Although Yemen President Abdo Rabbo Mansour Hadi and his anti-terror American partners have been keen to assert they have indeed weakened al-Qaeda’s network through a clever combination of ground intelligence and military fire-power, security experts have begged to differ, pointing instead to a much different reality.
While al-Qaeda militants were no more than a handful a decade ago, when the world woke up to the horror of 9/11 and Islamic radicalism, militants are believed to have grown into their thousands, spread across the Middle East, Africa and the Persian Gulf.
Not anymore a cluster of lunatics, whose sole purpose is dedicated to war and bloodshed, al-Qaeda, has outgrown its shell and morph into a terror movement whose many cells have spread far and wide, just as a malignant tumour would latch onto healthy cells.
If state officials have allowed the public to entertain the idea that al-Qaeda is a manageable threat, one which will soon be completely eliminated, not to give militants more ground on the terror narrative, intelligence sources have warned that radical Islam is gaining ever more ground, ever more support.

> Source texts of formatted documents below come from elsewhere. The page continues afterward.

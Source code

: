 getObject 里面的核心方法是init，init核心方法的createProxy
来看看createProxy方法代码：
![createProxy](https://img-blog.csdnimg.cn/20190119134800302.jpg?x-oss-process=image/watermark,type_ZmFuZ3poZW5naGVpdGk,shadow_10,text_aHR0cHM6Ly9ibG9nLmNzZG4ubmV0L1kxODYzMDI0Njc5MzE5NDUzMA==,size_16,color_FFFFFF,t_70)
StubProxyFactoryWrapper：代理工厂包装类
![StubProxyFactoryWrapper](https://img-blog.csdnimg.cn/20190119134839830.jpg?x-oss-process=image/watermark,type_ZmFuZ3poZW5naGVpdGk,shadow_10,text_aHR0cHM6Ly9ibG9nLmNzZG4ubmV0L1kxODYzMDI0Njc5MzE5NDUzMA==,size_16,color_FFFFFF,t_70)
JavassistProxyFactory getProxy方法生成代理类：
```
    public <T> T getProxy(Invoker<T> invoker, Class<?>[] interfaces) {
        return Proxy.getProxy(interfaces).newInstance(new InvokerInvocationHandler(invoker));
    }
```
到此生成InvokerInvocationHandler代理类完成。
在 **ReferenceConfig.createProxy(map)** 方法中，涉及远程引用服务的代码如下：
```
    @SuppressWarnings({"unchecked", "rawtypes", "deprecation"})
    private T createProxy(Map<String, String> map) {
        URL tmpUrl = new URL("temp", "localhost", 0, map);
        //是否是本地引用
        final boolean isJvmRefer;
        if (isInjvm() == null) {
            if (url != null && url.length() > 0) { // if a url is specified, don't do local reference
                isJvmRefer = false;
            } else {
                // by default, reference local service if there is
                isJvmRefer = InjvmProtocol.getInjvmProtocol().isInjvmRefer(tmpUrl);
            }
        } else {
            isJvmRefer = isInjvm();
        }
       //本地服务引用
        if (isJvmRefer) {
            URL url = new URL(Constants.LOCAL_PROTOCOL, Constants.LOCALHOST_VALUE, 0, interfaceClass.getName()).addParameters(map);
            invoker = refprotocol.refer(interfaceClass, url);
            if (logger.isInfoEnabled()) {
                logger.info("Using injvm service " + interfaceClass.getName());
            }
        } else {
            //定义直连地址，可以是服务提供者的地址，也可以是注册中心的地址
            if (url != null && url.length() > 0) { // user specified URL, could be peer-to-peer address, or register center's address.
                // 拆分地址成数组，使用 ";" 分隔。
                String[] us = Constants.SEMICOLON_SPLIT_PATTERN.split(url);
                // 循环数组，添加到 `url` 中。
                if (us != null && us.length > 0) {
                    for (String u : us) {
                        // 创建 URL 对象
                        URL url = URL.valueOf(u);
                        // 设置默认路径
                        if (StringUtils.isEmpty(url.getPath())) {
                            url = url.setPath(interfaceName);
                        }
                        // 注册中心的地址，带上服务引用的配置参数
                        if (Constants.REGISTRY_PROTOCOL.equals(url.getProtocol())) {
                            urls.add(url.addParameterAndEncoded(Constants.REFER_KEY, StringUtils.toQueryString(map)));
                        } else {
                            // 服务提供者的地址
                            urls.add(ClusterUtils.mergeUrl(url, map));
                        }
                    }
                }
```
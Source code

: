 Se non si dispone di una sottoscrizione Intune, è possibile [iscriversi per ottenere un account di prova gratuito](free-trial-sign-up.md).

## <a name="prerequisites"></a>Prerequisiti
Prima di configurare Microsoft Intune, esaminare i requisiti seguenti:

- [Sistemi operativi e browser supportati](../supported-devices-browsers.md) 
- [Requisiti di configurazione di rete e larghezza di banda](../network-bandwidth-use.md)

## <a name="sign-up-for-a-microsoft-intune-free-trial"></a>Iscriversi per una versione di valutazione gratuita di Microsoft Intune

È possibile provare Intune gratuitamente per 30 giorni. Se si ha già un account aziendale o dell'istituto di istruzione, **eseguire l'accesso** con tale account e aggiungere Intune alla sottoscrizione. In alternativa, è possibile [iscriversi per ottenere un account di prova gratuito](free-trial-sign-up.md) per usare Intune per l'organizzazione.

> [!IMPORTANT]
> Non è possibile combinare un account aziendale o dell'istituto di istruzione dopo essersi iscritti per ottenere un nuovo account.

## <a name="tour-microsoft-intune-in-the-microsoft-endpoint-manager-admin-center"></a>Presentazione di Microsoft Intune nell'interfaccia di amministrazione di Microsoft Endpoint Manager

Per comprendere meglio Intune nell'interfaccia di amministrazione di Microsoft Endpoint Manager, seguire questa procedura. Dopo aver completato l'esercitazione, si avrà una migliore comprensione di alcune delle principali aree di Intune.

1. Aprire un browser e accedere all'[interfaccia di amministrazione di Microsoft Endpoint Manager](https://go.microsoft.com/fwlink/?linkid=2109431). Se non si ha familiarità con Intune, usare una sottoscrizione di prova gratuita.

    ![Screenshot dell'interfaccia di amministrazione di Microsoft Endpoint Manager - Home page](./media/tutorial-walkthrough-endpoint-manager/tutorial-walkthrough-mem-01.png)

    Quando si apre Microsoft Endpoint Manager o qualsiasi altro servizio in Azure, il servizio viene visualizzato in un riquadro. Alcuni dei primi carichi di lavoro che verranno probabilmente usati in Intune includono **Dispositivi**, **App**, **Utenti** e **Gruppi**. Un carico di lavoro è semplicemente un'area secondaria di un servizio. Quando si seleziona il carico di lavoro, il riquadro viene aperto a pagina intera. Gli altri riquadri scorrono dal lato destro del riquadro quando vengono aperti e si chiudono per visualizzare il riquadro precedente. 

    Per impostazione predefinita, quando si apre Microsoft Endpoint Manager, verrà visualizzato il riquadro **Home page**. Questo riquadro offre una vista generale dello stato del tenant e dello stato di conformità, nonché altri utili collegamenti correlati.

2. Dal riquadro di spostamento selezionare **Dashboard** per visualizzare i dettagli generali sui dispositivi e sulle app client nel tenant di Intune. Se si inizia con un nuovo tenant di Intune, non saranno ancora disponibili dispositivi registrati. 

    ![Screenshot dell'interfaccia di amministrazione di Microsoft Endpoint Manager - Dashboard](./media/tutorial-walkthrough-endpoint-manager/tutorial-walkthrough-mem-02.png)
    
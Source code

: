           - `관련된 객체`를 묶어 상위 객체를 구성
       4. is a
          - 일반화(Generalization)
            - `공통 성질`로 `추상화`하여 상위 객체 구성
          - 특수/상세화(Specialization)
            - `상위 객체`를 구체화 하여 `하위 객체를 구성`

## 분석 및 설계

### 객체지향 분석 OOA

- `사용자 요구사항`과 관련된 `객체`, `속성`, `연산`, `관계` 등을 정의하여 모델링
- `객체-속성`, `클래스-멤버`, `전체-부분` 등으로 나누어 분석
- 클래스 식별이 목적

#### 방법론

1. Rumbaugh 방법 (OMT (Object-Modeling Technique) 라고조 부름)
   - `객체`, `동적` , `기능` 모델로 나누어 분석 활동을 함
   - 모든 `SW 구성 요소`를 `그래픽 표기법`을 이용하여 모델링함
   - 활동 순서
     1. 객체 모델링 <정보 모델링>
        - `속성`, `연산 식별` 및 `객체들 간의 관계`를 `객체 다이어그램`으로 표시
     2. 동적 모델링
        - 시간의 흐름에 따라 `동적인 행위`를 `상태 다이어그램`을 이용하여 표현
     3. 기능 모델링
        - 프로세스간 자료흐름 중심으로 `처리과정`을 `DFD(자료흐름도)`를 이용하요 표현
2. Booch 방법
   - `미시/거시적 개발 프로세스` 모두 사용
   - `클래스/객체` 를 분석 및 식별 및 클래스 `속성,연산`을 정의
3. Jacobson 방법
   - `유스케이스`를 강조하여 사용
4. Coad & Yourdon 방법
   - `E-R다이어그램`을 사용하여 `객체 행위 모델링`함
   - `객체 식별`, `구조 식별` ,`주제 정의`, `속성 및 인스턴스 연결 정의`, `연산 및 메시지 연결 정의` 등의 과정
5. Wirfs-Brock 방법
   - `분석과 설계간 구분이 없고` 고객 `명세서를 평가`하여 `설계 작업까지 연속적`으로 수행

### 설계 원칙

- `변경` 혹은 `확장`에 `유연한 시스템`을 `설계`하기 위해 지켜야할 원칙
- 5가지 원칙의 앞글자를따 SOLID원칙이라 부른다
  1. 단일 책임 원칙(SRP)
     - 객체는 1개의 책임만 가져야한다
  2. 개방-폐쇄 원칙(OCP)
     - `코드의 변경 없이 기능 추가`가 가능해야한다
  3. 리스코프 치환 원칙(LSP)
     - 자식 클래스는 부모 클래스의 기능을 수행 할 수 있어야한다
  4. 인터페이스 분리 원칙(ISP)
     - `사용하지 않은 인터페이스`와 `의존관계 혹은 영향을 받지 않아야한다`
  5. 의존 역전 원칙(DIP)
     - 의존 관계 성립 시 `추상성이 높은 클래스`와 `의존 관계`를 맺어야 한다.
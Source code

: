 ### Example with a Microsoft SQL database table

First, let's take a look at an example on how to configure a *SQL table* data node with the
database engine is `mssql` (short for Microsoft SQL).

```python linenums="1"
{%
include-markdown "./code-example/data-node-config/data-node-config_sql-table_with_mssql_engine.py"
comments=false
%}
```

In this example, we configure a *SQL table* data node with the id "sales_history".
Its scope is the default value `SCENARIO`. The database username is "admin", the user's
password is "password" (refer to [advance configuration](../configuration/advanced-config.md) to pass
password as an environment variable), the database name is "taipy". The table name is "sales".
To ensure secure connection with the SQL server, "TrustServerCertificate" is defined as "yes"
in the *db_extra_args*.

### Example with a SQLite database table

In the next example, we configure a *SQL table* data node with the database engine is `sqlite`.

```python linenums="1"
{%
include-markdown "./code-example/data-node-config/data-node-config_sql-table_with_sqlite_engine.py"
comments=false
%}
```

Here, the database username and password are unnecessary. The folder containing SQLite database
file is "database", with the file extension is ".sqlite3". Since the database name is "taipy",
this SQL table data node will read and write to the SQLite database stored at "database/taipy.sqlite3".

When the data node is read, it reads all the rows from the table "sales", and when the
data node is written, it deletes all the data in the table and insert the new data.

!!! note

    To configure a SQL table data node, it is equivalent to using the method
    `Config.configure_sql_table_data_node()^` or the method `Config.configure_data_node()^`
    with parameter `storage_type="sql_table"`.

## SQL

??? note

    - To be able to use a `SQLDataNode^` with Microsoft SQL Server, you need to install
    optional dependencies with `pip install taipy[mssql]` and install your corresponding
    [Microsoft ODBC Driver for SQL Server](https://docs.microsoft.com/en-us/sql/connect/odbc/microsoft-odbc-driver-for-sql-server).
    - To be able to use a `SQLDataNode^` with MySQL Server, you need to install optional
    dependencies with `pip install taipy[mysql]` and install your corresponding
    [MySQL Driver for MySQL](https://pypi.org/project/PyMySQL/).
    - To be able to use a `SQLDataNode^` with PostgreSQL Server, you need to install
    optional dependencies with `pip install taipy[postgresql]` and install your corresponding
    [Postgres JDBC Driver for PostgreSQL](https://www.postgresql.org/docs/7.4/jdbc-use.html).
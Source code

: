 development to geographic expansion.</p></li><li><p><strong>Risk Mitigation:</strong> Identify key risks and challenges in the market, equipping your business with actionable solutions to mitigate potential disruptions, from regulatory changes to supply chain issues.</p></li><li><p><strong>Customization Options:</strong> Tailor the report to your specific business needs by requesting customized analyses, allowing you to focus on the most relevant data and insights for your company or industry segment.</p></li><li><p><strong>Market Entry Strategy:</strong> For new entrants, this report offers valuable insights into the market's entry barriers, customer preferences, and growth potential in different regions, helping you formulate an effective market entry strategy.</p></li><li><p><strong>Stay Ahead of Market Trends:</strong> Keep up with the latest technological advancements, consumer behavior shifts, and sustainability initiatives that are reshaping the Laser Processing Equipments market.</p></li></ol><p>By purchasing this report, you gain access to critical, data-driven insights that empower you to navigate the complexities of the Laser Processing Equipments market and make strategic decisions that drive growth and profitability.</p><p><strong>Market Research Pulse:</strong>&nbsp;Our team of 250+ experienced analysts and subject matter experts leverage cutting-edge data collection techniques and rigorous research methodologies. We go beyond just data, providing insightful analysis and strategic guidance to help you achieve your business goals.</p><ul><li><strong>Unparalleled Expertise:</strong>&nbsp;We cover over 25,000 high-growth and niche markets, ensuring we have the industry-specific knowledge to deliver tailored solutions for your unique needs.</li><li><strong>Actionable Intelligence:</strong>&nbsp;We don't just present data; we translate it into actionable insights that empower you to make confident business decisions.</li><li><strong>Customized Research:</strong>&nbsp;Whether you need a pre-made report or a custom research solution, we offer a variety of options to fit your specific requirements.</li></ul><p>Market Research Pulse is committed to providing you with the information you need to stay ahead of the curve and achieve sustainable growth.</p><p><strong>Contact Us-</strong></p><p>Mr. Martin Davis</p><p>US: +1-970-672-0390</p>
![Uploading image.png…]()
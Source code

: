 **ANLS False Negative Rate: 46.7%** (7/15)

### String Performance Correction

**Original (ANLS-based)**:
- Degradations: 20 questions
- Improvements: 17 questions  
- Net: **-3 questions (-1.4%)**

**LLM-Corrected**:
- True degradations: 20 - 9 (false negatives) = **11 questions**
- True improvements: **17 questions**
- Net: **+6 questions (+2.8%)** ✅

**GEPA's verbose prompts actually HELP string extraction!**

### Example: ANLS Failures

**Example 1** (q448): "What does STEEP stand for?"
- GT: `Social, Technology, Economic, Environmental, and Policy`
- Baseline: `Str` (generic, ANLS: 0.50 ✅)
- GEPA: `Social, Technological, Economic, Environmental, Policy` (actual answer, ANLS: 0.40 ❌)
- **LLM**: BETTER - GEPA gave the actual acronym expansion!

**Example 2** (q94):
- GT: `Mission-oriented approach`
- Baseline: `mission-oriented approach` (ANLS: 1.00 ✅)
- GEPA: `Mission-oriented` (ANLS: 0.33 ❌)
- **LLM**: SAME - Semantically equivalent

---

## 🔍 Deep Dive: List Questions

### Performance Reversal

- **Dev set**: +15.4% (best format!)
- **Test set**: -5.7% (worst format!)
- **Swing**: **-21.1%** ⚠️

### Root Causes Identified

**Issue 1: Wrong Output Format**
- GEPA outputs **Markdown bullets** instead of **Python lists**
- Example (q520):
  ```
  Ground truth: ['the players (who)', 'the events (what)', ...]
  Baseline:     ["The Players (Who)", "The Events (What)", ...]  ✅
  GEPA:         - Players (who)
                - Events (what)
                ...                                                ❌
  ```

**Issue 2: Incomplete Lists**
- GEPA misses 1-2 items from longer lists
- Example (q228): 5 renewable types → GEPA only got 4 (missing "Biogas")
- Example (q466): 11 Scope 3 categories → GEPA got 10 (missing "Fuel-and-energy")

In a very telling security report, CNN wrote on Saturday, “While al Qaeda suffered significant setbacks after Navy SEALs shot and killed Osama bin Laden in Pakistan in 2011, and drone strikes have taken out top terrorists along the Pakistan-Afghanistan border, the terror group and its close allies have rebounded in Yemen, the Sinai region of Egypt, Libya, Iraq, and parts of east and west Africa, among other places.”
Having played unrest and political instability to its advantage, al-Qaeda is most troublesome in Yemen. A vast country with many long borders and over 2000 kilometres of coastline, Yemen represents a terror militant’s geo-strategic haven. At a crossroad in between Europe, Asia and Africa, rogue terrains and a fractured population with a strong and conservative Islamic tradition embedded in tribalism, Yemen is any terror cell’s dream.
And indeed, one has only to look back at 2012 to understand just how important establishing a secured and permanent in Yemen is for al-Qaeda. The group attempted the unthinkable in 2011 when it dare defied the country’s armed forces by seizing large swathes of land in the southern restive province of Abyan. When Sana’a failed to react to the dare, the regime too pre-occupied with its own political survival, al-Qaeda moved for the kill in 2012 by proclaiming two cities: Jaar and Zinjibar, Islamic Caliphates.
Although President Hadi was quick to reclaim Abyan Yemen’s own, the very idea that al-Qaeda, a group, we were told of was no more than a band of rogue assassins and enlightened bigots could mastermind and successfully carry out such a coup against an established government stroke a cord.
Abyan would not be al-Qaeda’s odd one out. Ever since 2012, AQAP has grown in strength boldness and me; and so far with every drone strike which Yemen has authorized, Yemenis have had to pay much retribution. For every terror militants which the US has hunted down and targeted, Yemeni officers have been assassinated, foreign workers have been kidnapped and villages up and down the country have learnt to live in fear of their sky.
According to security sources, Yemen has become a grave source of concern.
Seth Jones, an analyst at Rand Corp. told CNN, “There are multiple indications that al-Qaeda in the Arabian Peninsula is plotting attacks both within Yemen, against US and Western structures and overseas … Al-Qaeda [militants] in Yemen are still capable of conducting attacks" and particularly adept at "taking down aircraft."
So far both the US and Yemen have concentrated their efforts into military counter-terrorism, rather than attack terrorism at its source, at its birthplace: dogmatism.
As noted by Sen. Dianne Feinstein extremists have worked hard on selling perfect, utopic Islamic state where the laws of God would reign unabated and unchallenged. H
"I think there is a real displaced aggression in this very fundamentalist, jihadist, Islamic community," she said. "And that is that the west is responsible for everything that goes wrong...I see more groups, more fundamentalists, more jihadists more determined to kill to get to where they want to get."
Al-Qaeda has become most dangerous in Yemen because it offers people an alternative to corruption, poverty, injustice and insecurity. In a country torn apart by hunger, unemployment, deep social imbalance and high illiteracy rates, terror militants have found a ground ripe for mass indoctrination.